Reprinted with permission from The East Coast Surfing Hall of Fame https://eastcoastsurfinghalloffame.org/ 

 

 

Florida-born goofyfooter, Jeff Crawford is often credited with putting the East Coast on the international surfing map, paving the way for other notable Floridian rippers including Pat Mulhern, Charlie Kuhn, Matt Kechele, Todd Holland, the Hobgood twins, the Lopez brothers, and the one and only Kelly Slater.

Crawford began surfing competitively in the early 1970s. After racking up a string of victories at local and regional competitions, he placed second in the 1972 U.S. Championship and was a semifinalist at that year’s ISF (now ISA) World Surfing Championship. Soon after, he was invited to participate in one of Hawaii’s most prestigious contests, the Duke Kahanamoku Surfing Classic, where he nabbed third place.

Crawford collided with destiny at the 1974 Pipeline Masters contest, held at the world-famous Banzai Pipeline on the North Shore of Oahu. His easy, nonchalant approach to Pipe’s giant caverns was uncanny, and he dethroned the then-king of the contest, Gerry Lopez, who was coming off winning back-to-back titles. Crawford was the East Coast’s first Pipe Master and would remain the only winner from the region until 1992, when Kelly Slater took the title.

Crawford was soon hailed as “the first great surfer to emerge from the East Coast.” In 1976, the inaugural year of organized professional surfing, he became the first mainlander to make the top sixteen of the International Professional Surfers (IPS), a fledgling pro circuit that would eventually morph into the ASP and then the WSL World Tour. He took out Wayne “Rabbit” Bartholomew to win the first IPS-rated contest on the East Coast — the infamous Florida Pro at Sebastian Inlet — and he would go on to finish twelfth overall in the 1978 IPS ratings. He also starred in several surf movies during this period, including Going Surfin’ (1973), Fluid Drive (1974), and Tales from the Tube (1975).

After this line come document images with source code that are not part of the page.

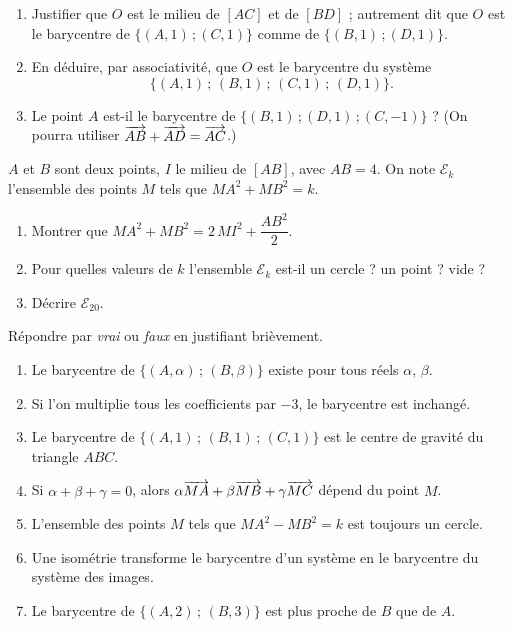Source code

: \begin{enumerate}
	\item Justifier que $O$ est le milieu de $[AC]$ et de $[BD]$ ; autrement dit
	que $O$ est le barycentre de $\{(A,1)\,;(C,1)\}$ comme de $\{(B,1)\,;(D,1)\}$.
	\item En déduire, par associativité, que $O$ est le barycentre du système
	$$\{(A,1)\,;\,(B,1)\,;\,(C,1)\,;\,(D,1)\}.$$
	\item Le point $A$ est-il le barycentre de $\{(B,1)\,;(D,1)\,;(C,-1)\}$ ?
	(On pourra utiliser $\vect{AB}+\vect{AD}=\vect{AC}$.)
\end{enumerate}

$A$ et $B$ sont deux points, $I$ le milieu de $[AB]$, avec $AB = 4$. On note
$\mathscr{E}_k$ l'ensemble des points $M$ tels que $MA^2 + MB^2 = k$.

\begin{center}
\end{center}

\begin{enumerate}
	\item Montrer que $MA^2 + MB^2 = 2\,MI^2 + \dfrac{AB^2}{2}$.
	\item Pour quelles valeurs de $k$ l'ensemble $\mathscr{E}_k$ est-il un
	cercle ? un point ? vide ?
	\item Décrire $\mathscr{E}_{20}$.
\end{enumerate}

Répondre par \emph{vrai} ou \emph{faux} en justifiant brièvement.
\begin{enumerate}
	\item Le barycentre de $\{(A,\alpha)\,;\,(B,\beta)\}$ existe pour tous réels
	$\alpha$, $\beta$.
	\item Si l'on multiplie tous les coefficients par $-3$, le barycentre est
	inchangé.
	\item Le barycentre de $\{(A,1)\,;\,(B,1)\,;\,(C,1)\}$ est le centre de
	gravité du triangle $ABC$.
	\item Si $\alpha + \beta + \gamma = 0$, alors $\alpha\vect{MA} + \beta\vect{MB}
	+ \gamma\vect{MC}$ dépend du point $M$.
	\item L'ensemble des points $M$ tels que $MA^2 - MB^2 = k$ est toujours un
	cercle.
	\item Une isométrie transforme le barycentre d'un système en le barycentre
	du système des images.
	\item Le barycentre de $\{(A,2)\,;\,(B,3)\}$ est plus proche de $B$ que de $A$.
\end{enumerate}

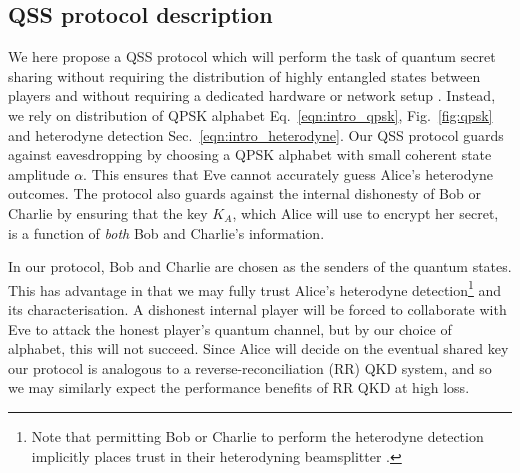 \subsection{QSS protocol description}

We here propose a QSS protocol which will perform the task of quantum secret sharing without requiring the distribution of highly entangled states between players \cite{Kogias2017} and without requiring a dedicated hardware or network setup \cite{Grice2019}. Instead, we rely on distribution of QPSK alphabet Eq.~\ref{eqn:intro_qpsk}, Fig.~\ref{fig:qpsk} and heterodyne detection Sec.~\ref{eqn:intro_heterodyne}. Our QSS protocol guards against eavesdropping by choosing a QPSK alphabet with small coherent state amplitude $\alpha$. This ensures that Eve cannot accurately guess Alice's heterodyne outcomes. The protocol also guards against the internal dishonesty of Bob or Charlie by ensuring that the key $K_A$, which Alice will use to encrypt her secret, is a function of \emph{both} Bob and Charlie's information.

In our protocol, Bob and Charlie are chosen as the senders of the quantum states. This has advantage in that we may fully trust Alice's heterodyne detection\footnote{Note that permitting Bob or Charlie to perform the heterodyne detection implicitly places trust in their heterodyning beamsplitter \cite{Walk2016a}. %
} and its characterisation. A dishonest internal player will be forced to collaborate with Eve to attack the honest player's quantum channel, but by our choice of alphabet, this will not succeed. Since Alice will decide on the eventual shared key our protocol is analogous to a reverse-reconciliation (RR) QKD system, and so we may similarly expect the performance benefits of RR QKD at high loss. 

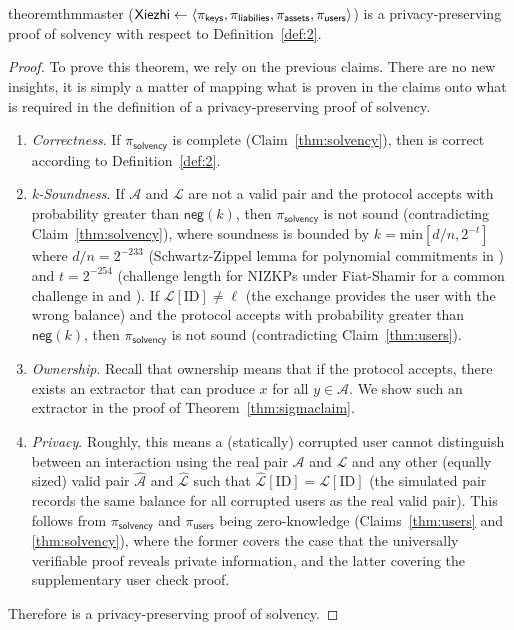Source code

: 
\section{\Sys}

\begin{restatable}{theorem}{thmmaster}
\label{thm:master}
\Sys ($\textsf{Xiezhi}\leftarrow\langle \pi_\mathsf{keys}, \pi_\mathsf{liabilies}, \pi_\mathsf{assets}, \pi_\mathsf{users} \rangle$) is a privacy-preserving proof of solvency with respect to Definition~\ref{def:2}. 
\end{restatable}

\begin{proof}
To prove this theorem, we rely on the previous claims. There are no new insights, it is simply a matter of mapping what is proven in the claims onto what is required in the definition of a privacy-preserving proof of solvency.
\begin{enumerate}
    \item \textit{Correctness}. If $\pi_\mathsf{solvency}$ is complete (Claim~\ref{thm:solvency}), then \Sys is correct according to Definition~\ref{def:2}.
    \item \textit{k-Soundness}. If $\mathcal{A}$ and $\mathcal{L}$ are not a valid pair and the protocol accepts with probability greater than $\mathsf{neg}(k)$, then $\pi_\mathsf{solvency}$ is not sound (contradicting Claim~\ref{thm:solvency}), where soundness is bounded by $k=\mathrm{min}[d/n,2^{-t}]$ where $d/n=2^{-233}$ (Schwartz-Zippel lemma for polynomial commitments in \bls) and $t=2^{-254}$ (challenge length for NIZKPs under Fiat-Shamir for a common challenge in \secp and \bls). If $\mathcal{L}[\text{ID}] \neq \ell$ (\ie the exchange provides the user with the wrong balance) and the protocol accepts with probability greater than $\mathsf{neg}(k)$, then $\pi_\mathsf{solvency}$ is not sound (contradicting Claim~\ref{thm:users}).
    \item \textit{Ownership}. Recall that ownership means that if the protocol accepts, there exists an extractor that can produce $x$ for all $y \in \mathcal{A}$. We show such an extractor in the proof of Theorem~\ref{thm:sigmaclaim}.
    \item \textit{Privacy}. Roughly, this means a (statically) corrupted user cannot distinguish between an interaction using the real pair $\mathcal{A}$ and $\mathcal{L}$ and any other (equally sized) valid pair $\hat{\mathcal{A}}$ and $\hat{\mathcal{L}}$ such that $\hat{\mathcal{L}}[\text{ID}] = \mathcal{L}[\text{ID}]$ (\ie the simulated pair records the same balance for all corrupted users as the real valid pair). This follows from $\pi_\mathsf{solvency}$ and $\pi_\mathsf{users}$ being zero-knowledge (Claims~\ref{thm:users} and \ref{thm:solvency}), where the former covers the case that the universally verifiable proof reveals private information, and the latter covering the supplementary user check proof. 
\end{enumerate}
Therefore \Sys is a privacy-preserving proof of solvency.
\end{proof}

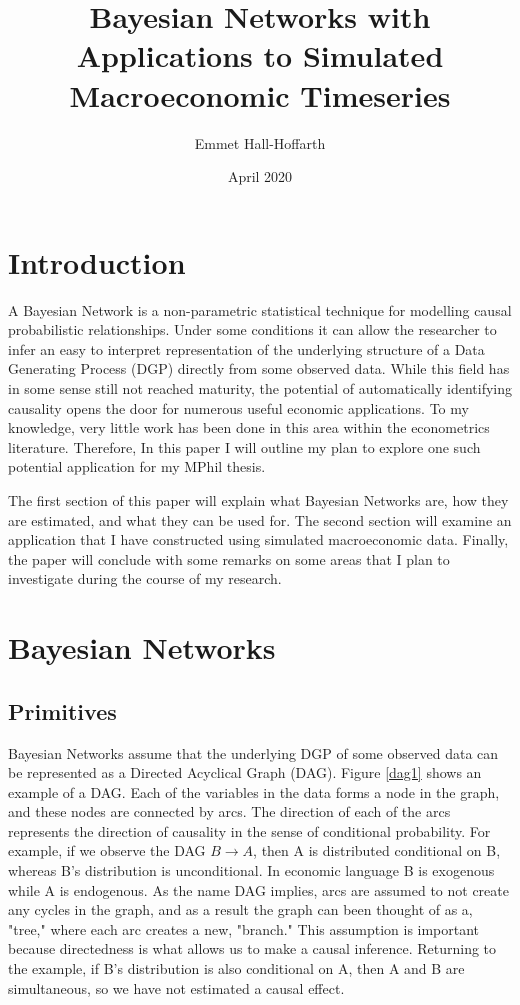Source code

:\documentclass{article}
\title{Bayesian Networks with Applications to Simulated Macroeconomic Timeseries}
\author{Emmet Hall-Hoffarth}
\date{April 2020}
\begin{document}
\maketitle

\section{Introduction}
A Bayesian Network \cite{pearl2011bayesian} \cite{pearl2009causality} is a non-parametric statistical technique for modelling causal probabilistic relationships. Under some conditions it can allow the researcher to infer an easy to interpret representation of the underlying structure of a Data Generating Process (DGP) directly from some observed data. While this field has in some sense still not reached maturity, the potential of automatically identifying causality opens the door for numerous useful economic applications. To my knowledge, very little work has been done in this area within the econometrics literature. Therefore, In this paper I will outline my plan to explore one such potential application for my MPhil thesis.

The first section of this paper will explain what Bayesian Networks are, how they are estimated, and what they can be used for. The second section will examine an application that I have constructed using simulated macroeconomic data. Finally, the paper will conclude with some remarks on some areas that I plan to investigate during the course of my research. 

\section{Bayesian Networks}

\subsection{Primitives} \label{prim}

Bayesian Networks assume that the underlying DGP of some observed data can be represented as a Directed Acyclical Graph (DAG). Figure \ref{dag1} shows an example of a DAG. Each of the variables in the data forms a node in the graph, and these nodes are connected by arcs. The direction of each of the arcs represents the direction of causality in the sense of conditional probability. For example, if we observe the DAG $B \rightarrow A$, then A is distributed conditional on B, whereas B's distribution is unconditional. In economic language B is exogenous while A is endogenous. As the name DAG implies, arcs are assumed to not create any cycles in the graph, and as a result the graph can been thought of as a, "tree," where each arc creates a new, "branch." This assumption is important because directedness is what allows us to make a causal inference. Returning to the example, if B's distribution is also conditional on A, then A and B are simultaneous, so we have not estimated a causal effect.
\end{document}
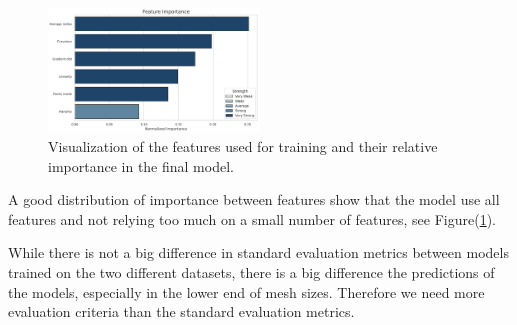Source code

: \begin{figure}[htbp]
\centering
\includegraphics[width=0.5\textwidth]{figures/feature_importance_lowQ.png}
\caption{Visualization of the features used for training and their relative importance in the final model.}
\label{fig:feature_importance}
\end{figure}

A good distribution of importance between features show that the model use all features and not relying too much on a small number of features, see Figure(\ref{fig:feature_importance}).

While there is not a big difference in standard evaluation metrics between models trained on the two different datasets, there is a big difference the predictions of the models, especially in the lower end of mesh sizes. Therefore we need more evaluation criteria than the standard evaluation metrics.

The next two decades would be primarily centered on domestic life for Crawford, who settled down with his wife Karen in 1982 and started a family near Sebastian Inlet in Florida. He remained a part-time competitor on the world tour until 1987, and he owned several surfing retail outlets in Central Florida. In need of a change of scenery, he moved his wife and kids to Oahu’s North Shore in 2002, buying a house right in front of Rocky Point.

These days, Crawford, born in 1952, is still charging Pipeline and Rocky Point with the best of them and dabbles with towing the outer reefs. Crawford’s son, Adam, has also been making a name for himself among the new pack of young Hawaiian rippers. When asked if he’ll ever stop charging big waves, Crawford once said, “I surfed with Peter Cole the other day, and he’s like twenty years older than me — there ain’t no reason to quit.”